Only the line containing "- Effective search strategies" and the lines after it, through the end of the entries, should be output exactly.
(Material provided begins)
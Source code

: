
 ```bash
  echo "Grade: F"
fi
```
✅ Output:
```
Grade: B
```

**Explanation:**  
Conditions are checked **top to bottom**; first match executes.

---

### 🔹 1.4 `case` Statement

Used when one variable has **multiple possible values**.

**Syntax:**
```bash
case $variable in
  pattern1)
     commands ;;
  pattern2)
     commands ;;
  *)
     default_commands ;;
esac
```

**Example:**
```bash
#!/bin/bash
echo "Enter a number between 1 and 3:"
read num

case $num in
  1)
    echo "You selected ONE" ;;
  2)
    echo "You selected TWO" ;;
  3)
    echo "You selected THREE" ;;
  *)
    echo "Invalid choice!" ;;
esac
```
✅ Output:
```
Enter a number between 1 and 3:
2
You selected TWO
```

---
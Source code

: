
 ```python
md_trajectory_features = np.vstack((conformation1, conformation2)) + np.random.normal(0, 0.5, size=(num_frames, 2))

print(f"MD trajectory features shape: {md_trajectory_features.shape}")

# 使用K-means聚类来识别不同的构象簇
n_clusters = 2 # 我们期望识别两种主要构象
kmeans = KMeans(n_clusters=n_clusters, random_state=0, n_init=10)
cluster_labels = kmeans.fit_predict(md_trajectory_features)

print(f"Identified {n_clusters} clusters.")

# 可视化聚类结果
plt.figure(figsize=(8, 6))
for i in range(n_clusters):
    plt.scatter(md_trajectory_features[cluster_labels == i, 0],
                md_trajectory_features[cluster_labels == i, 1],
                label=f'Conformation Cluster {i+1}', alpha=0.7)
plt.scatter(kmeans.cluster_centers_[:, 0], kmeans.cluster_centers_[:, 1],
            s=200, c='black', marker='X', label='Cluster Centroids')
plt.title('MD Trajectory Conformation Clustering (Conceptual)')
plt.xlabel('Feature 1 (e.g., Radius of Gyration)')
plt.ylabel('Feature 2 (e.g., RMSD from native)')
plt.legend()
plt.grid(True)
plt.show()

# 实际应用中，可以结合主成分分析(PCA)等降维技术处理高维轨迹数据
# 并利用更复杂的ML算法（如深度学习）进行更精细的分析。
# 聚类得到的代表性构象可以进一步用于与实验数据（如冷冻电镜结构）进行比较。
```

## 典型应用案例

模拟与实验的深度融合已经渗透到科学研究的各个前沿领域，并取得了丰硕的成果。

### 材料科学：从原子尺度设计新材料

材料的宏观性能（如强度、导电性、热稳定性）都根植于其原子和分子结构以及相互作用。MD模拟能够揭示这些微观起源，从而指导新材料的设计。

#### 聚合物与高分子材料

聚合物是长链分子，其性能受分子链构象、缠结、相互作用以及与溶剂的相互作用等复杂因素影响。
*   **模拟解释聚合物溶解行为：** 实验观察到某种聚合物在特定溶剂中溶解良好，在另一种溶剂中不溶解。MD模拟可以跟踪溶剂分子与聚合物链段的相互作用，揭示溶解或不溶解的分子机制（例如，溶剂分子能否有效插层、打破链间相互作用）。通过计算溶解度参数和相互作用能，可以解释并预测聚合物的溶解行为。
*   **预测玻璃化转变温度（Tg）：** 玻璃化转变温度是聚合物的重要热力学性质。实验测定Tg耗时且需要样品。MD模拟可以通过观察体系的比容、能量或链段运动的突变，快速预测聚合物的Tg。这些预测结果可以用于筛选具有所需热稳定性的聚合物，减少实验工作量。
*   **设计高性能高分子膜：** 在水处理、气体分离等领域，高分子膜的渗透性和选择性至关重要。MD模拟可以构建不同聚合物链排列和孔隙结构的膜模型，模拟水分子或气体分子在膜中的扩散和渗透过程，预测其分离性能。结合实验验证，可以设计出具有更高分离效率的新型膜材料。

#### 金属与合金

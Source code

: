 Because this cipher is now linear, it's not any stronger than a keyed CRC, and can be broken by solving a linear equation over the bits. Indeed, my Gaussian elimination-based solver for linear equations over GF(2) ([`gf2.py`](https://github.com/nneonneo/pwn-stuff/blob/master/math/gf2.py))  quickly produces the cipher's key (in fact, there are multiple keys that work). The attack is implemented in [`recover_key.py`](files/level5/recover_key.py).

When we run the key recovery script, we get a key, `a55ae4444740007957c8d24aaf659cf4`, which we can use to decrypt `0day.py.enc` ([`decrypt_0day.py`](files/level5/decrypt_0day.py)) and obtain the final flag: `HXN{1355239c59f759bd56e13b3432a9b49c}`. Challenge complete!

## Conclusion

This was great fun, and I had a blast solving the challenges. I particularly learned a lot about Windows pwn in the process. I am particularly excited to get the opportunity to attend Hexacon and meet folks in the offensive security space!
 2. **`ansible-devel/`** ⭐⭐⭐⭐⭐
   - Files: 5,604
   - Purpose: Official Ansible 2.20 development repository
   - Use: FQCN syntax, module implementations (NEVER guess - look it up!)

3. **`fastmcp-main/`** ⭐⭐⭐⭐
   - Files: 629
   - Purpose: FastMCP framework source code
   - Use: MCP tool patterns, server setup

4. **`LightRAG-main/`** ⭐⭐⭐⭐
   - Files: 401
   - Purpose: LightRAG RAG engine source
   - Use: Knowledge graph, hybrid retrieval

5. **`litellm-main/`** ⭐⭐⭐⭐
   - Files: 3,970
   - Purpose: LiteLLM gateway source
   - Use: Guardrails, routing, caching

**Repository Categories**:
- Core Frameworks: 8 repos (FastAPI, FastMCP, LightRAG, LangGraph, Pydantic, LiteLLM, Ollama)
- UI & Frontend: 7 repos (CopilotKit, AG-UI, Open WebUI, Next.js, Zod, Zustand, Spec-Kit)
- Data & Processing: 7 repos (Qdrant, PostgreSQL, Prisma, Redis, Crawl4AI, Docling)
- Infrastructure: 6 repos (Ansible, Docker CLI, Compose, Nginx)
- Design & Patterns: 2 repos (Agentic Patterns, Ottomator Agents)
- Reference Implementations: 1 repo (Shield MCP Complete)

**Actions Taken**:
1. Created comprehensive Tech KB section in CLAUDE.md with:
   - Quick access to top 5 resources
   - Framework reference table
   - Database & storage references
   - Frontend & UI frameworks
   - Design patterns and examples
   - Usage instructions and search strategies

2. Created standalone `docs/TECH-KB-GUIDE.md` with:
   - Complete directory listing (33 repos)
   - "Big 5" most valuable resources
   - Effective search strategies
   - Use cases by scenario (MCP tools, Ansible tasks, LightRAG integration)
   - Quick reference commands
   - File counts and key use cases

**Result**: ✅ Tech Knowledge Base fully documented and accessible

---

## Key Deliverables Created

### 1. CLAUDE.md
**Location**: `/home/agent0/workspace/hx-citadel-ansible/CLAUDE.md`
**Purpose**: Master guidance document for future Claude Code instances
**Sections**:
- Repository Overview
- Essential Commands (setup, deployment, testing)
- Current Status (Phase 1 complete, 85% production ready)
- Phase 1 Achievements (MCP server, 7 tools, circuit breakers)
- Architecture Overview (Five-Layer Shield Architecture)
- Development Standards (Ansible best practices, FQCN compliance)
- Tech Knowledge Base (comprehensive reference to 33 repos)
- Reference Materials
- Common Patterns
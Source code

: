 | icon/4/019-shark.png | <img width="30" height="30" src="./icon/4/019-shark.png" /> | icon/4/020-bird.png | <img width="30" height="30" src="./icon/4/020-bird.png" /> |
(Material provided ends)
[Task result]
   - Effective search strategies
   - Use cases by scenario (MCP tools, Ansible tasks, LightRAG integration)
   - Quick reference commands
   - File counts and key use cases

**Result**: ✅ Tech Knowledge Base fully documented and accessible

---

## Key Deliverables Created

### 1. CLAUDE.md
**Location**: `/home/agent0/workspace/hx-citadel-ansible/CLAUDE.md`
**Purpose**: Master guidance document for future Claude Code instances
**Sections**:
- Repository Overview
- Essential Commands (setup, deployment, testing)
- Current Status (Phase 1 complete, 85% production ready)
- Phase 1 Achievements (MCP server, 7 tools, circuit breakers)
- Architecture Overview (Five-Layer Shield Architecture)
- Development Standards (Ansible best practices, FQCN compliance)
- Tech Knowledge Base (comprehensive reference to 33 repos)
- Reference Materials
- Common Patterns
Source code

: | icon/4/019-shark.png | <img width="30" height="30" src="./icon/4/019-shark.png" /> | icon/4/020-bird.png | <img width="30" height="30" src="./icon/4/020-bird.png" /> |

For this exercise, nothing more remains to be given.